Processor: Xeon Skylake
Question What can I do to optimize this function?
This should depend quite a bit on the exact sparsity pattern of the matrix and the platform being used. I tested a few things with gcc 8.3.0 and compiler flags -O3 -march=native (which is -march=skylake on my CPU) on the lower triangle of this matrix of dimension 3006 with 19554 nonzero entries. Hopefully this is somewhat close to your setup, but in any case I hope these can give you an idea of where to start.
For timing I used google/benchmark with this source file. It defines benchBacksolveBaseline which benchmarks the implementation given in the question and benchBacksolveOptimized which benchmarks the proposed "optimized" implementations. There is also benchFillRhs which separately benchmarks the function that is used in both to generate some not completely trivial values for the right hand side.
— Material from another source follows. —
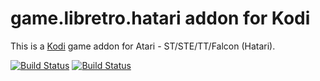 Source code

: # game.libretro.hatari addon for Kodi

This is a [Kodi](http://kodi.tv) game addon for Atari - ST/STE/TT/Falcon (Hatari).

[![Build Status](https://travis-ci.org/kodi-game/game.libretro.hatari.svg?branch=master)](https://travis-ci.org/kodi-game/game.libretro.hatari)
[![Build Status](https://ci.appveyor.com/api/projects/status/github/kodi-game/game.libretro.hatari?svg=true)](https://ci.appveyor.com/project/kodi-game/game-libretro-hatari)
To get the time of the "pure" backsolves, the time that benchFillRhs takes should be subtracted.
1. Iterating strictly backwards
The outer loop in your implementation iterates through the columns backwards, while the inner loop iterates through the current column forwards. Seems like it would be more consistent to iterate through each column backwards as well:
for (int i=n-1; i>=0; --i) {
for (int j=Lp[i+1]-1; j>=Lp[i]; --j) {
x[i] -= Lx[j] * x[Li[j]];
}
}
This barely changes the assembly (https://godbolt.org/z/CBZAT5), but the benchmark timings show a measureable improvement:
------------------------------------------------------------------
Benchmark Time CPU Iterations
------------------------------------------------------------------
benchFillRhs 2737 ns 2734 ns 5120000
benchBacksolveBaseline 17412 ns 17421 ns 829630
benchBacksolveOptimized 16046 ns 16040 ns 853333
I assume this is caused by somehow more predictable cache access, but I did not look into it much further.
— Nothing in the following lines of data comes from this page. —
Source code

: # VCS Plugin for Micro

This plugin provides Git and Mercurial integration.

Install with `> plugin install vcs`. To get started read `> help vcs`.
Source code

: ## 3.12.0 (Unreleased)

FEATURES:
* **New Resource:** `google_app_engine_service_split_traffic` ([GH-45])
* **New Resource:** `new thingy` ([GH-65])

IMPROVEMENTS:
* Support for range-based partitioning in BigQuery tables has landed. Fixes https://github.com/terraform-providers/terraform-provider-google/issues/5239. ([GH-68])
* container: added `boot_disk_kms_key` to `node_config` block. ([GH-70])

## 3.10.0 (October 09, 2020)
2. Less loads/stores in inner loop
As A is lower triangular, we have i < Li[j]. Therefore we know that x[Li[j]] will not change due to the changes to x[i] in the inner loop. We can put this knowledge into our implementation by using a temporary variable:
for (int i=n-1; i>=0; --i) {
double xi_temp = x[i];
for (int j=Lp[i+1]-1; j>=Lp[i]; --j) {
xi_temp -= Lx[j] * x[Li[j]];
}
x[i] = xi_temp;
}
This makes gcc 8.3.0 move the store to memory from inside the inner loop to directly after its end (https://godbolt.org/z/vM4gPD). The benchmark for the test matrix on my system shows a small improvement:
------------------------------------------------------------------
Benchmark Time CPU Iterations
------------------------------------------------------------------
benchFillRhs 2737 ns 2740 ns 5120000
benchBacksolveBaseline 17410 ns 17418 ns 814545
benchBacksolveOptimized 15155 ns 15147 ns 887129
3. Unroll the loop
While clang already starts unrolling the loop after the first suggested code change, gcc 8.3.0 still has not. So let's give that a try by additionally passing -funroll-loops.
------------------------------------------------------------------
Benchmark Time CPU Iterations
------------------------------------------------------------------
benchFillRhs 2733 ns 2734 ns 5120000
benchBacksolveBaseline 15079 ns 15081 ns 953191
benchBacksolveOptimized 14392 ns 14385 ns 963441
Note that the baseline also improves, as the loop in that implementation is also unrolled. Our optimized version also benefits a bit from loop unrolling, but maybe not as much as we may have liked. Looking into the generated assembly (https://godbolt.org/z/_LJC5f), it seems like gcc might have gone a little far with 8 unrolls. For my setup, I can in fact do a little better with just one simple manual unroll. So drop the flag -funroll-loops again and implement the unrolling with something like this:
for (int i=n-1; i>=0; --i) {
const int col_begin = Lp[i];
const int col_end = Lp[i+1];
const bool is_col_nnz_odd = (col_end - col_begin) & 1;
double xi_temp = x[i];
int j = col_end - 1;
if (is_col_nnz_odd) {
xi_temp -= Lx[j] * x[Li[j]];
--j;
}
for (; j >= col_begin; j -= 2) {
xi_temp -= Lx[j - 0] * x[Li[j - 0]] +
Lx[j - 1] * x[Li[j - 1]];
}
x[i] = xi_temp;
}
With that I measure:
------------------------------------------------------------------
Benchmark Time CPU Iterations
------------------------------------------------------------------
benchFillRhs 2728 ns 2729 ns 5090909
benchBacksolveBaseline 17451 ns 17449 ns 822018
benchBacksolveOptimized 13440 ns 13443 ns 1018182
Other algorithms
All of these versions still use the same simple implementation of the backward solve on the sparse matrix structure. Inherently, operating on sparse matrix structures like these can have significant problems with memory traffic. At least for matrix factorizations, there are more sophisticated methods, that operate on dense submatrices that are assembled from the sparse structure. Examples are supernodal and multifrontal methods. I am a bit fuzzy on this, but I think that such methods will also apply this idea to layout and use dense matrix operations for lower triangular backwards solves (for example for Cholesky-type factorizations). So it might be worth to look into those kind of methods, if you are not forced to stick to the simple method that works on the sparse structure directly. See for example this survey by Davis.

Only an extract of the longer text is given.